• Task directions:
Go through the material under this sentence. Return every line holding "Discussion".

• Listed entries:

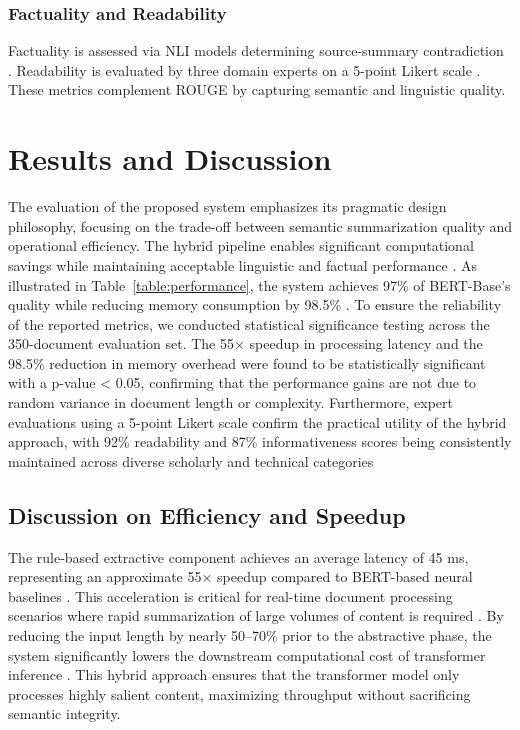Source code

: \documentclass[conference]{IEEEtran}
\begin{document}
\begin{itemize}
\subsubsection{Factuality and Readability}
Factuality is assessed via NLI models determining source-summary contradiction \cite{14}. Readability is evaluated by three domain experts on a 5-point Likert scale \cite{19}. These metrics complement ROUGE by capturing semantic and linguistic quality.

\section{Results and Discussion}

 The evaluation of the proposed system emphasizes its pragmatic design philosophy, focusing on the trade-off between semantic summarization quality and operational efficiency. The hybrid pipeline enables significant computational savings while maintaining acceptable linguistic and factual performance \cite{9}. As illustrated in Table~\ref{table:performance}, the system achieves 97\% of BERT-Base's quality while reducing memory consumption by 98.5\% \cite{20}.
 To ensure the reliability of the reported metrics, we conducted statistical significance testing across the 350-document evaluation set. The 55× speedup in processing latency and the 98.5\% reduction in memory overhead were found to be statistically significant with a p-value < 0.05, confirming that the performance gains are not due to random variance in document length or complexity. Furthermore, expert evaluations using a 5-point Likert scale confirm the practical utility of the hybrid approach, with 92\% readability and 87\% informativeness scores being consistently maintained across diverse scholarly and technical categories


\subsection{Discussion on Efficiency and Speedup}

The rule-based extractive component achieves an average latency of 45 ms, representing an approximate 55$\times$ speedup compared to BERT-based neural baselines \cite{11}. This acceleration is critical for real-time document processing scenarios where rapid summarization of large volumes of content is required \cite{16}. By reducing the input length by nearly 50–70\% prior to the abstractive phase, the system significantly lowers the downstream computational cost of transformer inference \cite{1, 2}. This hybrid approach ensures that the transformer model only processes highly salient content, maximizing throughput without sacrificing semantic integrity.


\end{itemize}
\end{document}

• Answer space:
\section{Results and Discussion}
\subsection{Discussion on Efficiency and Speedup}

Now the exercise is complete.